----- Study material -----

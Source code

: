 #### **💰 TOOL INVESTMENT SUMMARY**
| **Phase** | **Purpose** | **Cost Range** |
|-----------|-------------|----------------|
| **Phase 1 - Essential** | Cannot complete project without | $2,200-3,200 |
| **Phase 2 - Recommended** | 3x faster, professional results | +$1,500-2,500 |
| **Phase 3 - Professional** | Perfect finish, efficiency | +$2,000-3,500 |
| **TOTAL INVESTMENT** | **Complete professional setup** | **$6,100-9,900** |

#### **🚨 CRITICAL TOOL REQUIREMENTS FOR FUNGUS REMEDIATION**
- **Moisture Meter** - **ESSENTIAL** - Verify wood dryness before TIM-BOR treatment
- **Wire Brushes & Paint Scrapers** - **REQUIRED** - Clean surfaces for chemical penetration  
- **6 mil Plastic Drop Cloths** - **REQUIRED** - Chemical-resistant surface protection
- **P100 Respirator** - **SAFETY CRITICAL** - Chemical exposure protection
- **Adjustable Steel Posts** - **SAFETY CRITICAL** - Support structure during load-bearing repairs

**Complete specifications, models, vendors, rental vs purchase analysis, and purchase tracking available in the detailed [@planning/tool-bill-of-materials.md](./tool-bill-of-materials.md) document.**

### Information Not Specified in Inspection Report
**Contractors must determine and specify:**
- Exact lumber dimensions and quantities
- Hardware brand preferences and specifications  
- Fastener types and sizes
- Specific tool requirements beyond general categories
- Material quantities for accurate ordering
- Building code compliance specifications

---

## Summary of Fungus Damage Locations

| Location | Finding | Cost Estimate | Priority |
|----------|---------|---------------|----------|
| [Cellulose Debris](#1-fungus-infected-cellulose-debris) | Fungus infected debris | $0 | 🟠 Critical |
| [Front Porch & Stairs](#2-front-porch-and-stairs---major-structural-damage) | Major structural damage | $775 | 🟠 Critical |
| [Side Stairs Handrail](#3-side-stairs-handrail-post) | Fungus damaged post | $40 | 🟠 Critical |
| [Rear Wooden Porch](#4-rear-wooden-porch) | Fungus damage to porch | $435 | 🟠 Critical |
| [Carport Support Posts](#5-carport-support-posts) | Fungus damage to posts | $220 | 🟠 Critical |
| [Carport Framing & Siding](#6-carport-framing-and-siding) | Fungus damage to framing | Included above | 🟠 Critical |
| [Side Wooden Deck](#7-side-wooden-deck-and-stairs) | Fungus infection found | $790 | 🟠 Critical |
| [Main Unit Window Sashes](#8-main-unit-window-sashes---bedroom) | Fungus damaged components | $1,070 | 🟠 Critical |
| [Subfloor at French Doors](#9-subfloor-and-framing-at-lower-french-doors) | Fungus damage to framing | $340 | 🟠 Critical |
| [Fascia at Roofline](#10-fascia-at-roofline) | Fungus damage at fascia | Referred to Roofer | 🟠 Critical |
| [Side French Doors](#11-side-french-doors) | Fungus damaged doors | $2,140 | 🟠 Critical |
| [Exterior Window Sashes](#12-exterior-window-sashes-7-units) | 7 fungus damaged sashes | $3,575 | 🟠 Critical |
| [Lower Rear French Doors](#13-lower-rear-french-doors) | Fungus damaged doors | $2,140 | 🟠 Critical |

-----

= What to work on =
Repeat every record, keeping each line exactly as it is.

= Solution to the problem =
Source code

: #### **💰 TOOL INVESTMENT SUMMARY**
| **Phase** | **Purpose** | **Cost Range** |
|-----------|-------------|----------------|
| **Phase 1 - Essential** | Cannot complete project without | $2,200-3,200 |
| **Phase 2 - Recommended** | 3x faster, professional results | +$1,500-2,500 |
| **Phase 3 - Professional** | Perfect finish, efficiency | +$2,000-3,500 |
| **TOTAL INVESTMENT** | **Complete professional setup** | **$6,100-9,900** |

#### **🚨 CRITICAL TOOL REQUIREMENTS FOR FUNGUS REMEDIATION**
- **Moisture Meter** - **ESSENTIAL** - Verify wood dryness before TIM-BOR treatment
- **Wire Brushes & Paint Scrapers** - **REQUIRED** - Clean surfaces for chemical penetration  
- **6 mil Plastic Drop Cloths** - **REQUIRED** - Chemical-resistant surface protection
- **P100 Respirator** - **SAFETY CRITICAL** - Chemical exposure protection
- **Adjustable Steel Posts** - **SAFETY CRITICAL** - Support structure during load-bearing repairs

**Complete specifications, models, vendors, rental vs purchase analysis, and purchase tracking available in the detailed [@planning/tool-bill-of-materials.md](./tool-bill-of-materials.md) document.**

### Information Not Specified in Inspection Report
**Contractors must determine and specify:**
- Exact lumber dimensions and quantities
- Hardware brand preferences and specifications  
- Fastener types and sizes
- Specific tool requirements beyond general categories
- Material quantities for accurate ordering
- Building code compliance specifications

---

## Summary of Fungus Damage Locations

| Location | Finding | Cost Estimate | Priority |
|----------|---------|---------------|----------|
| [Cellulose Debris](#1-fungus-infected-cellulose-debris) | Fungus infected debris | $0 | 🟠 Critical |
| [Front Porch & Stairs](#2-front-porch-and-stairs---major-structural-damage) | Major structural damage | $775 | 🟠 Critical |
| [Side Stairs Handrail](#3-side-stairs-handrail-post) | Fungus damaged post | $40 | 🟠 Critical |
| [Rear Wooden Porch](#4-rear-wooden-porch) | Fungus damage to porch | $435 | 🟠 Critical |
| [Carport Support Posts](#5-carport-support-posts) | Fungus damage to posts | $220 | 🟠 Critical |
| [Carport Framing & Siding](#6-carport-framing-and-siding) | Fungus damage to framing | Included above | 🟠 Critical |
| [Side Wooden Deck](#7-side-wooden-deck-and-stairs) | Fungus infection found | $790 | 🟠 Critical |
| [Main Unit Window Sashes](#8-main-unit-window-sashes---bedroom) | Fungus damaged components | $1,070 | 🟠 Critical |
| [Subfloor at French Doors](#9-subfloor-and-framing-at-lower-french-doors) | Fungus damage to framing | $340 | 🟠 Critical |
| [Fascia at Roofline](#10-fascia-at-roofline) | Fungus damage at fascia | Referred to Roofer | 🟠 Critical |
| [Side French Doors](#11-side-french-doors) | Fungus damaged doors | $2,140 | 🟠 Critical |
| [Exterior Window Sashes](#12-exterior-window-sashes-7-units) | 7 fungus damaged sashes | $3,575 | 🟠 Critical |
| [Lower Rear French Doors](#13-lower-rear-french-doors) | Fungus damaged doors | $2,140 | 🟠 Critical |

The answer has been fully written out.